# Cape Cod Upstairs is cold



## abracaboom (Dec 27, 2011)

I thought that Cape Cod houses didn't have any roof overhang at all.

Are your knee walls insulated? Other than that, from what you explain, there isn't much more you can do that would be cost efficient, compared with buying an electric oil radiator and using it upstairs to supplement the furnace.


----------



## Bob Mariani (Dec 1, 2008)

Both the furnace and the AC units are beyond their efficient life span. It will be cost effective to have them replaced with more efficient units. Get an energy audit done. Without this step everything else is nothing but a guess


----------



## oh'mike (Sep 18, 2009)

Capes from the 1950s used 2x6 roof rafters--2x8 if you are lucky---That's just not enough space for proper insulation and ventilation---so they are always cold---and have ice dams at the gutters.

Bad design for heating and cooling---


----------



## anc6802 (Jan 16, 2012)

There is a 4" overhang, I live in a development in which all of the houses are cape cods and basically identical except for some people who remodeled. 

I already have electric heaters in the bedrooms, I was trying to not have to use them, to me it doesn't make sense to have to use auxiliary heat when I have a working furnace. 

I don't see how the age of my furnace and a/c unit has anything to with how they make my house hot or cold.

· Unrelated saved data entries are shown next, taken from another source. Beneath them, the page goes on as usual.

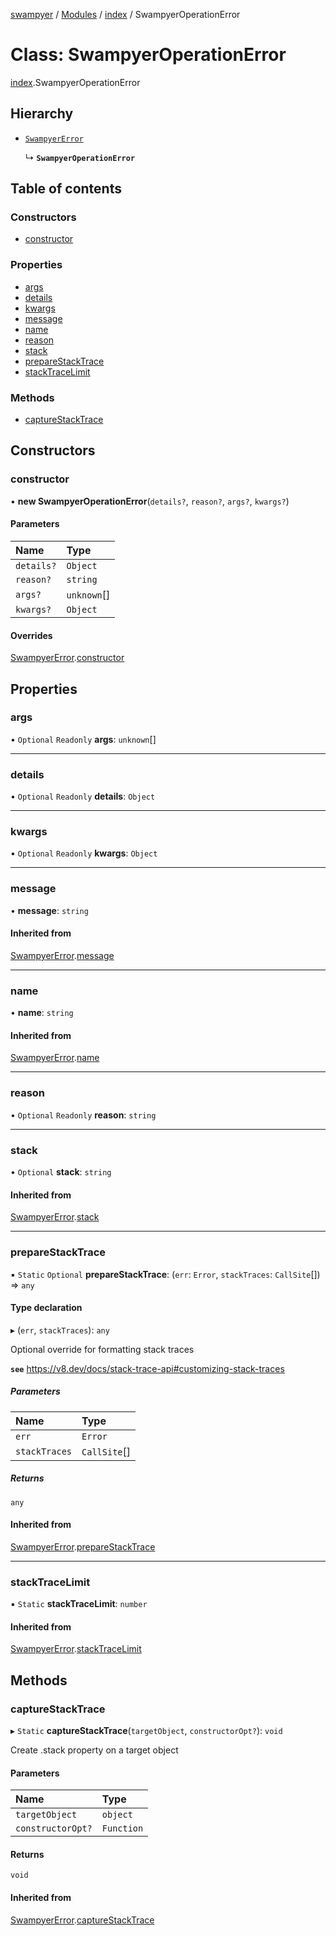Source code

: [swampyer](../README.md) / [Modules](../modules.md) / [index](../modules/index.md) / SwampyerOperationError

# Class: SwampyerOperationError

[index](../modules/index.md).SwampyerOperationError

## Hierarchy

- [`SwampyerError`](index.SwampyerError.md)

  ↳ **`SwampyerOperationError`**

## Table of contents

### Constructors

- [constructor](index.SwampyerOperationError.md#constructor)

### Properties

- [args](index.SwampyerOperationError.md#args)
- [details](index.SwampyerOperationError.md#details)
- [kwargs](index.SwampyerOperationError.md#kwargs)
- [message](index.SwampyerOperationError.md#message)
- [name](index.SwampyerOperationError.md#name)
- [reason](index.SwampyerOperationError.md#reason)
- [stack](index.SwampyerOperationError.md#stack)
- [prepareStackTrace](index.SwampyerOperationError.md#preparestacktrace)
- [stackTraceLimit](index.SwampyerOperationError.md#stacktracelimit)

### Methods

- [captureStackTrace](index.SwampyerOperationError.md#capturestacktrace)

## Constructors

### constructor

• **new SwampyerOperationError**(`details?`, `reason?`, `args?`, `kwargs?`)

#### Parameters

| Name | Type |
| :------ | :------ |
| `details?` | `Object` |
| `reason?` | `string` |
| `args?` | `unknown`[] |
| `kwargs?` | `Object` |

#### Overrides

[SwampyerError](index.SwampyerError.md).[constructor](index.SwampyerError.md#constructor)

## Properties

### args

• `Optional` `Readonly` **args**: `unknown`[]

___

### details

• `Optional` `Readonly` **details**: `Object`

___

### kwargs

• `Optional` `Readonly` **kwargs**: `Object`

___

### message

• **message**: `string`

#### Inherited from

[SwampyerError](index.SwampyerError.md).[message](index.SwampyerError.md#message)

___

### name

• **name**: `string`

#### Inherited from

[SwampyerError](index.SwampyerError.md).[name](index.SwampyerError.md#name)

___

### reason

• `Optional` `Readonly` **reason**: `string`

___

### stack

• `Optional` **stack**: `string`

#### Inherited from

[SwampyerError](index.SwampyerError.md).[stack](index.SwampyerError.md#stack)

___

### prepareStackTrace

▪ `Static` `Optional` **prepareStackTrace**: (`err`: `Error`, `stackTraces`: `CallSite`[]) => `any`

#### Type declaration

▸ (`err`, `stackTraces`): `any`

Optional override for formatting stack traces

**`see`** https://v8.dev/docs/stack-trace-api#customizing-stack-traces

##### Parameters

| Name | Type |
| :------ | :------ |
| `err` | `Error` |
| `stackTraces` | `CallSite`[] |

##### Returns

`any`

#### Inherited from

[SwampyerError](index.SwampyerError.md).[prepareStackTrace](index.SwampyerError.md#preparestacktrace)

___

### stackTraceLimit

▪ `Static` **stackTraceLimit**: `number`

#### Inherited from

[SwampyerError](index.SwampyerError.md).[stackTraceLimit](index.SwampyerError.md#stacktracelimit)

## Methods

### captureStackTrace

▸ `Static` **captureStackTrace**(`targetObject`, `constructorOpt?`): `void`

Create .stack property on a target object

#### Parameters

| Name | Type |
| :------ | :------ |
| `targetObject` | `object` |
| `constructorOpt?` | `Function` |

#### Returns

`void`

#### Inherited from

[SwampyerError](index.SwampyerError.md).[captureStackTrace](index.SwampyerError.md#capturestacktrace)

They both make very cold air in summer and hot in the winter. They are serviced once a year and they run like a top. They might cost me slightly more than newer units but my energy bill never goes above $250 a month on the coldest months and I have the heat set to 71deg. I cannot justify the cost to replace something that doesn't need replacing. If I purchased a 90% efficient furnace would only yield a 9% increase and that's an advertised efficiency. I've had quotes to replace both and they want to replace the cold air intake box and many other components and it was around $8000. If it saved me $33 a month it would take me 20 years before the savings paid off the new equipment.

The service I had done last month yielded these results:
CO2 = 8%
Stack Temp = 400Deg F
Efficiency = 81%

Which to me isn't bad for a 31 year old furnace (Carrier Super Efficient)

I could be wrong with the way i see my HVAC equipment but that's how I figured it last year when I thought about replacing the units.

The house has 2x6 roof rafters. It also has "black" paper drywall on the exterior instead of traditional ship-lap or sheathing. I figure I have one of those cheaply built post war houses. I do not have any gutters on the house except for the 3 season porch in the back.

Its interesting how that these houses we're designed and built in the coldest regions of the United States. 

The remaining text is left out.